ETH, DOGE, XRP Down 3% as Moody’s Downgrades U.S. Credit Rating
Crypto markets slipped alongside stocks after Moody’s cut the U.S. sovereign credit score to Aa1, triggering risk-off sentiment and fresh concerns over government debt and macro stability.

What to know:
- Major cryptocurrencies, including ether, XRP, and dogecoin, fell about 3% after Moody's downgraded the U.S. credit rating.
- Moody's cut the U.S. sovereign credit rating to Aa1 from Aaa, citing rising deficits and interest expenses.
- The U.S. Treasury yields rose and S&P 500 futures dipped following the downgrade, impacting both traditional and crypto markets.
Major tokens slumped Saturday as investors digested the implications of Moody’s Ratings downgrading the U.S. credit score, with ether
The broader crypto market held at $3.3 trillion, paring earlier gains after briefly touching the week’s high.
The move came after rating giant Moody’s cut the U.S. sovereign credit rating to Aa1 from Aaa, citing the country’s swelling deficits, rising interest expenses, and a lack of political will to rein in spending.
The firm now joins Fitch and S&P in assigning a rating below the once-unblemished triple-A status long held by the world’s largest economy.
As such, the White House was quick to respond, with spokespersons for President Donald Trump criticizing the decision as politically motivated.
The downgrade had an immediate effect on traditional markets: U.S. Treasury yields jumped, with the 10-year note rising to 4.49%, while S&P 500 futures dipped 0.6% in after-hours trading.
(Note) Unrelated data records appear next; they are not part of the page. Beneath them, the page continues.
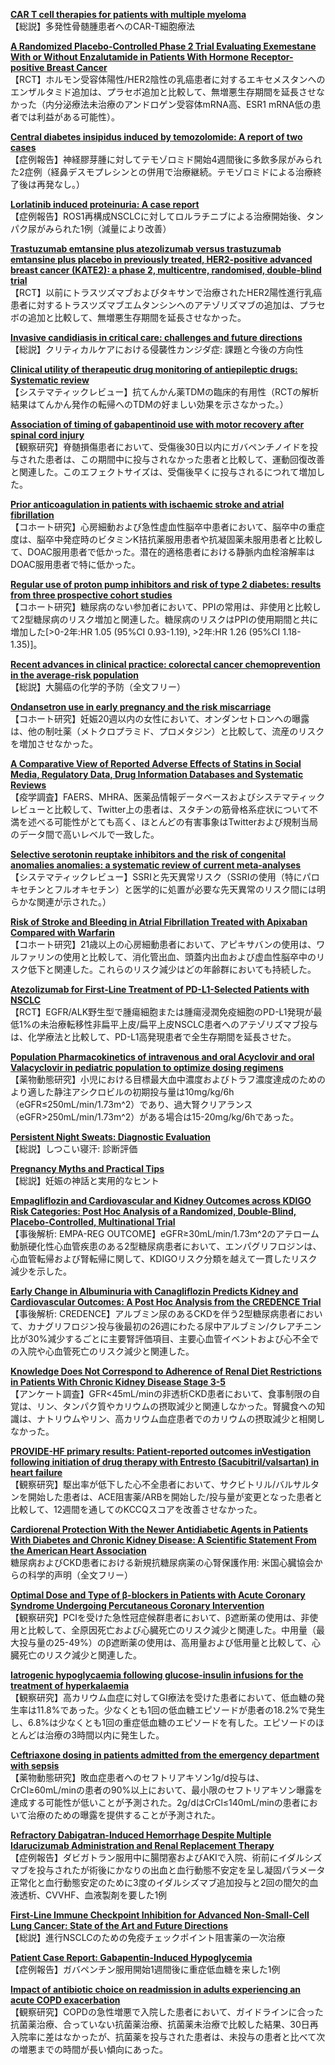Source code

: [**CAR T cell therapies for patients with multiple myeloma**](https://pubmed.ncbi.nlm.nih.gov/32978608/)  
【総説】多発性骨髄腫患者へのCAR-T細胞療法

[**A Randomized Placebo-Controlled Phase 2 Trial Evaluating Exemestane With or Without Enzalutamide in Patients With Hormone Receptor-positive Breast Cancer**](https://pubmed.ncbi.nlm.nih.gov/32988969/)  
【RCT】ホルモン受容体陽性/HER2陰性の乳癌患者に対するエキセメスタンへのエンザルタミド追加は、プラセボ追加と比較して、無増悪生存期間を延長させなかった（内分泌療法未治療のアンドロゲン受容体mRNA高、ESR1 mRNA低の患者では利益がある可能性）。

[**Central diabetes insipidus induced by temozolomide: A report of two cases**](https://pubmed.ncbi.nlm.nih.gov/32990192/)  
【症例報告】神経膠芽腫に対してテモゾロミド開始4週間後に多飲多尿がみられた2症例（経鼻デスモプレシンとの併用で治療継続。テモゾロミドによる治療終了後は再発なし。）

[**Lorlatinib induced proteinuria: A case report**](https://pubmed.ncbi.nlm.nih.gov/32996364/)  
【症例報告】ROS1再構成NSCLCに対してロルラチニブによる治療開始後、タンパク尿がみられた1例（減量により改善）

[**Trastuzumab emtansine plus atezolizumab versus trastuzumab emtansine plus placebo in previously treated, HER2-positive advanced breast cancer (KATE2): a phase 2, multicentre, randomised, double-blind trial**](https://pubmed.ncbi.nlm.nih.gov/33002436/)  
【RCT】以前にトラスツズマブおよびタキサンで治療されたHER2陽性進行乳癌患者に対するトラスツズマブエムタンシンへのアテゾリズマブの追加は、プラセボの追加と比較して、無増悪生存期間を延長させなかった。

[**Invasive candidiasis in critical care: challenges and future directions**](https://pubmed.ncbi.nlm.nih.gov/32990778/)  
【総説】クリティカルケアにおける侵襲性カンジダ症: 課題と今後の方向性

[**Clinical utility of therapeutic drug monitoring of antiepileptic drugs: Systematic review**](https://pubmed.ncbi.nlm.nih.gov/32983615/)  
【システマティックレビュー】抗てんかん薬TDMの臨床的有用性（RCTの解析結果はてんかん発作の転帰へのTDMの好ましい効果を示さなかった。）

[**Association of timing of gabapentinoid use with motor recovery after spinal cord injury**](https://pubmed.ncbi.nlm.nih.gov/32989101/)  
【観察研究】脊髄損傷患者において、受傷後30日以内にガバペンチノイドを投与された患者は、この期間中に投与されなかった患者と比較して、運動回復改善と関連した。このエフェクトサイズは、受傷後早くに投与されるにつれて増加した。

[**Prior anticoagulation in patients with ischaemic stroke and atrial fibrillation**](https://pubmed.ncbi.nlm.nih.gov/32996627/)  
【コホート研究】心房細動および急性虚血性脳卒中患者において、脳卒中の重症度は、脳卒中発症時のビタミンK拮抗薬服用患者や抗凝固薬未服用患者と比較して、DOAC服用患者で低かった。潜在的適格患者における静脈内血栓溶解率はDOAC服用患者で特に低かった。

[**Regular use of proton pump inhibitors and risk of type 2 diabetes: results from three prospective cohort studies**](https://pubmed.ncbi.nlm.nih.gov/32989021/)  
【コホート研究】糖尿病のない参加者において、PPIの常用は、非使用と比較して2型糖尿病のリスク増加と関連した。糖尿病のリスクはPPIの使用期間と共に増加した[>0-2年:HR 1.05 (95%CI 0.93-1.19), >2年:HR 1.26 (95%CI 1.18-1.35)]。

[**Recent advances in clinical practice: colorectal cancer chemoprevention in the average-risk population**](https://pubmed.ncbi.nlm.nih.gov/32989022/)  
【総説】大腸癌の化学的予防（全文フリー）

[**Ondansetron use in early pregnancy and the risk miscarriage**](https://pubmed.ncbi.nlm.nih.gov/33000871/)  
【コホート研究】妊娠20週以内の女性において、オンダンセトロンへの曝露は、他の制吐薬（メトクロプラミド、プロメタジン）と比較して、流産のリスクを増加させなかった。

[**A Comparative View of Reported Adverse Effects of Statins in Social Media, Regulatory Data, Drug Information Databases and Systematic Reviews**](https://pubmed.ncbi.nlm.nih.gov/33001380/)  
【疫学調査】FAERS、MHRA、医薬品情報データベースおよびシステマティックレビューと比較して、Twitter上の患者は、スタチンの筋骨格系症状について不満を述べる可能性がとても高く、ほとんどの有害事象はTwitterおよび規制当局のデータ間で高いレベルで一致した。

[**Selective serotonin reuptake inhibitors and the risk of congenital anomalies anomalies: a systematic review of current meta-analyses**](https://pubmed.ncbi.nlm.nih.gov/33001713/)  
【システマティックレビュー】SSRIと先天異常リスク（SSRIの使用（特にパロキセチンとフルオキセチン）と医学的に処置が必要な先天異常のリスク間には明らかな関連が示された。）

[**Risk of Stroke and Bleeding in Atrial Fibrillation Treated with Apixaban Compared with Warfarin**](https://pubmed.ncbi.nlm.nih.gov/32989717/)  
【コホート研究】21歳以上の心房細動患者において、アピキサバンの使用は、ワルファリンの使用と比較して、消化管出血、頭蓋内出血および虚血性脳卒中のリスク低下と関連した。これらのリスク減少はどの年齢群においても持続した。

[**Atezolizumab for First-Line Treatment of PD-L1-Selected Patients with NSCLC**](https://pubmed.ncbi.nlm.nih.gov/32997907/)  
【RCT】EGFR/ALK野生型で腫瘍細胞または腫瘍浸潤免疫細胞のPD-L1発現が最低1%の未治療転移性非扁平上皮/扁平上皮NSCLC患者へのアテゾリズマブ投与は、化学療法と比較して、PD-L1高発現患者で全生存期間を延長させた。

[**Population Pharmacokinetics of intravenous and oral Acyclovir and oral Valacyclovir in pediatric population to optimize dosing regimens**](https://pubmed.ncbi.nlm.nih.gov/32988829/)  
【薬物動態研究】小児における目標最大血中濃度およびトラフ濃度達成のためのより適した静注アシクロビルの初期投与量は10mg/kg/6h（eGFR≤250mL/min/1.73m^2）であり、過大腎クリアランス（eGFR>250mL/min/1.73m^2）がある場合は15-20mg/kg/6hであった。

[**Persistent Night Sweats: Diagnostic Evaluation**](https://pubmed.ncbi.nlm.nih.gov/32996756/)  
【総説】しつこい寝汗: 診断評価

[**Pregnancy Myths and Practical Tips**](https://pubmed.ncbi.nlm.nih.gov/32996758/)  
【総説】妊娠の神話と実用的なヒント

[**Empagliflozin and Cardiovascular and Kidney Outcomes across KDIGO Risk Categories: Post Hoc Analysis of a Randomized, Double-Blind, Placebo-Controlled, Multinational Trial**](https://pubmed.ncbi.nlm.nih.gov/32994159/)  
【事後解析: EMPA-REG OUTCOME】eGFR≥30mL/min/1.73m^2のアテローム動脈硬化性心血管疾患のある2型糖尿病患者において、エンパグリフロジンは、心血管転帰および腎転帰に関して、KDIGOリスク分類を越えて一貫したリスク減少を示した。

[**Early Change in Albuminuria with Canagliflozin Predicts Kidney and Cardiovascular Outcomes: A Post Hoc Analysis from the CREDENCE Trial**](https://pubmed.ncbi.nlm.nih.gov/32998938/)  
【事後解析: CREDENCE】アルブミン尿のあるCKDを伴う2型糖尿病患者において、カナグリフロジン投与後最初の26週にわたる尿中アルブミン/クレアチニン比が30%減少するごとに主要腎評価項目、主要心血管イベントおよび心不全での入院や心血管死亡のリスク減少と関連した。

[**Knowledge Does Not Correspond to Adherence of Renal Diet Restrictions in Patients With Chronic Kidney Disease Stage 3-5**](https://pubmed.ncbi.nlm.nih.gov/32981833/)  
【アンケート調査】GFR<45mL/minの非透析CKD患者において、食事制限の自覚は、リン、タンパク質やカリウムの摂取減少と関連しなかった。腎臓食への知識は、ナトリウムやリン、高カリウム血症患者でのカリウムの摂取減少と相関しなかった。

[**PROVIDE-HF primary results: Patient-reported outcomes inVestigation following initiation of drug therapy with Entresto (Sacubitril/valsartan) in heart failure**](https://pubmed.ncbi.nlm.nih.gov/32980364/)  
【観察研究】駆出率が低下した心不全患者において、サクビトリル/バルサルタンを開始した患者は、ACE阻害薬/ARBを開始した/投与量が変更となった患者と比較して、12週間を通してのKCCQスコアを改善させなかった。

[**Cardiorenal Protection With the Newer Antidiabetic Agents in Patients With Diabetes and Chronic Kidney Disease: A Scientific Statement From the American Heart Association**](https://pubmed.ncbi.nlm.nih.gov/32981345/)  
糖尿病およびCKD患者における新規抗糖尿病薬の心腎保護作用: 米国心臓協会からの科学的声明（全文フリー）

[**Optimal Dose and Type of β-blockers in Patients with Acute Coronary Syndrome Undergoing Percutaneous Coronary Intervention**](https://pubmed.ncbi.nlm.nih.gov/32998005/)  
【観察研究】PCIを受けた急性冠症候群患者において、β遮断薬の使用は、非使用と比較して、全原因死亡および心臓死亡のリスク減少と関連した。中用量（最大投与量の25-49%）のβ遮断薬の使用は、高用量および低用量と比較して、心臓死亡のリスク減少と関連した。

[**Iatrogenic hypoglycaemia following glucose-insulin infusions for the treatment of hyperkalaemia**](https://pubmed.ncbi.nlm.nih.gov/32979855/)  
【観察研究】高カリウム血症に対してGI療法を受けた患者において、低血糖の発生率は11.8%であった。少なくとも1回の低血糖エピソードが患者の18.2%で発生し、6.8%は少なくとも1回の重症低血糖のエピソードを有した。エピソードのほとんどは治療の3時間以内に発生した。

[**Ceftriaxone dosing in patients admitted from the emergency department with sepsis**](https://pubmed.ncbi.nlm.nih.gov/32974748/)  
【薬物動態研究】敗血症患者へのセフトリアキソン1g/d投与は、CrCl≥60mL/minの患者の90%以上において、最小限のセフトリアキソン曝露を達成する可能性が低いことが予測された。2g/dはCrCl≤140mL/minの患者において治療のための曝露を提供することが予測された。

[**Refractory Dabigatran-Induced Hemorrhage Despite Multiple Idarucizumab Administration and Renal Replacement Therapy**](https://pubmed.ncbi.nlm.nih.gov/32985337/)  
【症例報告】ダビガトラン服用中に腸閉塞およびAKIで入院、術前にイダルシズマブを投与されたが術後にかなりの出血と血行動態不安定を呈し凝固パラメータ正常化と血行動態安定のために3度のイダルシズマブ追加投与と2回の間欠的血液透析、CVVHF、血液製剤を要した1例

[**First-Line Immune Checkpoint Inhibition for Advanced Non-Small-Cell Lung Cancer: State of the Art and Future Directions**](https://pubmed.ncbi.nlm.nih.gov/32986224/)  
【総説】進行NSCLCのための免疫チェックポイント阻害薬の一次治療

[**Patient Case Report: Gabapentin-Induced Hypoglycemia**](https://pubmed.ncbi.nlm.nih.gov/32990167/)  
【症例報告】ガバペンチン服用開始1週間後に重症低血糖を来した1例

[**Impact of antibiotic choice on readmission in adults experiencing an acute COPD exacerbation**](https://pubmed.ncbi.nlm.nih.gov/32995869/)  
【観察研究】COPDの急性増悪で入院した患者において、ガイドラインに合った抗菌薬治療、合っていない抗菌薬治療、抗菌薬未治療で比較した結果、30日再入院率に差はなかったが、抗菌薬を投与された患者は、未投与の患者と比べて次の増悪までの時間が長い傾向にあった。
Historically, concerns about U.S. debt sustainability and dollar debasement have served as tailwinds for bitcoin and other decentralized assets. However, credit downgrades can also trigger short-term risk-off behavior, particularly if macro uncertainty leads institutional traders to reduce exposure.
Meanwhile, some traders warned of a deeper sell-off in the near term on general profit-taking before the next rally.
“Bitcoin is holding the $104,000 mark as a key level and the positive factor is that sellers have not yet managed to seize control of the market,” Alex Kuptsikevich, the FxPro chief market analyst, told CoinDesk in an email. “However, resilience at high levels may be temporary before the next bounce, and there is considerable pressure near the upper boundary of the current range.”
“In other words, the short-term outlook suggests a decline from current levels,” Kuptsikevich opined.